Ho pensato a lungo a come poter affrontare la pagina del “chi sono”, mica per altro, è che ancora non credo di averlo capito bene.

Posso affermare con assoluta certezza di essere una che dorme poco, ride molto e si chiede un sacco di cose. Amo il mare, il vino, i sentieri, fare colazione al bar e i tramonti. 

Mi capita di essere bugiarda, ma non riesco ad ingannarmi. E non si può certo dire che non ci abbia provato.

Ho vissuto i primi 37 anni della mia vita ad Alessandria perché in fondo ho qualcosa di eroico anche io. Che poi non si tratta di Alessandria o Barcellona o New York. È che dobbiamo darci il permesso di tradire. Amici, famiglia, posti, idee. Senza tradimento non c’è rivoluzione.

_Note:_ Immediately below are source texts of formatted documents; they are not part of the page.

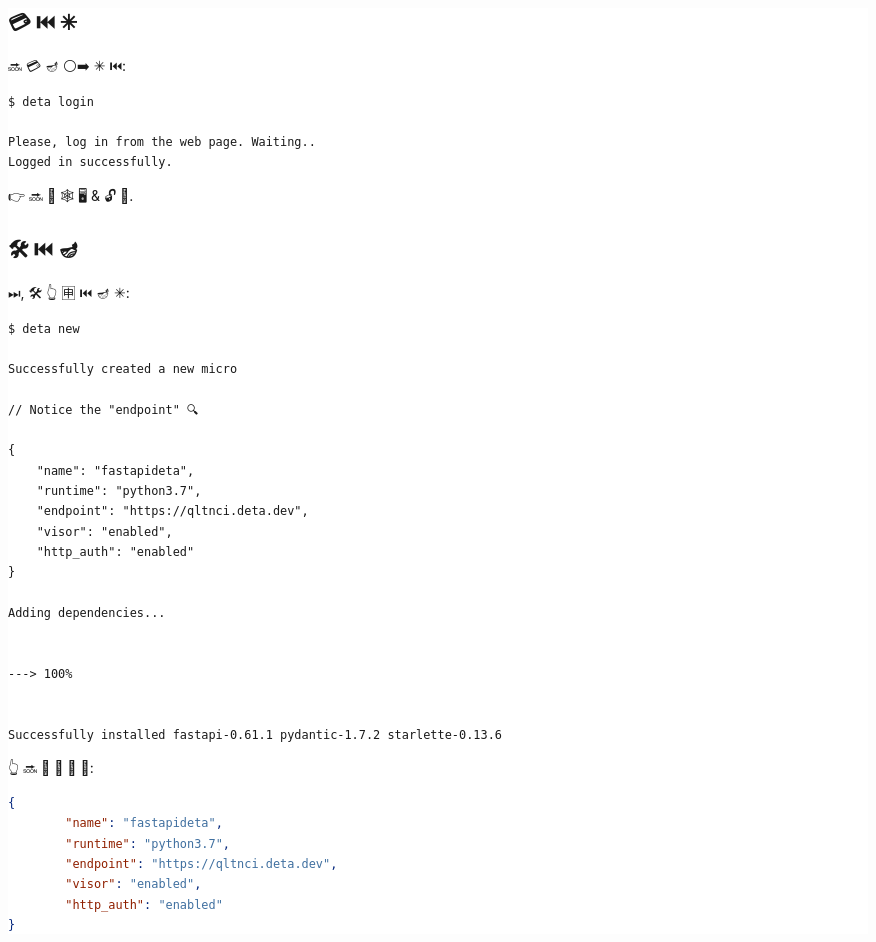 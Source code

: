 ## 💳 ⏮️ ✳

🔜 💳 🪔 ⚪️➡️ ✳ ⏮️:

<div class="termy">

```console
$ deta login

Please, log in from the web page. Waiting..
Logged in successfully.
```

</div>

👉 🔜 📂 🕸 🖥 &amp; 🔓 🔁.

## 🛠️ ⏮️ 🪔

⏭, 🛠️ 👆 🈸 ⏮️ 🪔 ✳:

<div class="termy">

```console
$ deta new

Successfully created a new micro

// Notice the "endpoint" 🔍

{
    "name": "fastapideta",
    "runtime": "python3.7",
    "endpoint": "https://qltnci.deta.dev",
    "visor": "enabled",
    "http_auth": "enabled"
}

Adding dependencies...


---> 100%


Successfully installed fastapi-0.61.1 pydantic-1.7.2 starlette-0.13.6
```

</div>

👆 🔜 👀 🎻 📧 🎏:

```JSON hl_lines="4"
{
        "name": "fastapideta",
        "runtime": "python3.7",
        "endpoint": "https://qltnci.deta.dev",
        "visor": "enabled",
        "http_auth": "enabled"
}
```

Mi occupo da sempre di educazione e sostegno alle persone in situazioni di vulnerabilità. Insomma faccio con gli altri quello che avrei sempre sognato che facessero con me, che mi prendessero un po’ per mano e mi aiutassero a sostenere tutta questa spaventosa fragilità.

Scrivo racconti brevi perché sono ansiosa e mi fanno paura i progetti a lungo termine: la brevità è una scelta di vita più che una elezione stilistica. Alcuni dei miei racconti sono stati definiti brillanti, altri ostici, la maggior parte cupi. Non so se sia il caso, ma ne vado abbastanza fiera.

Preferisco viaggiare da sola perché credo che, in questo modo, sia più facile incontrarsi.

E quando qualcosa dentro comincia a sanguinare, mi metto a scrivere.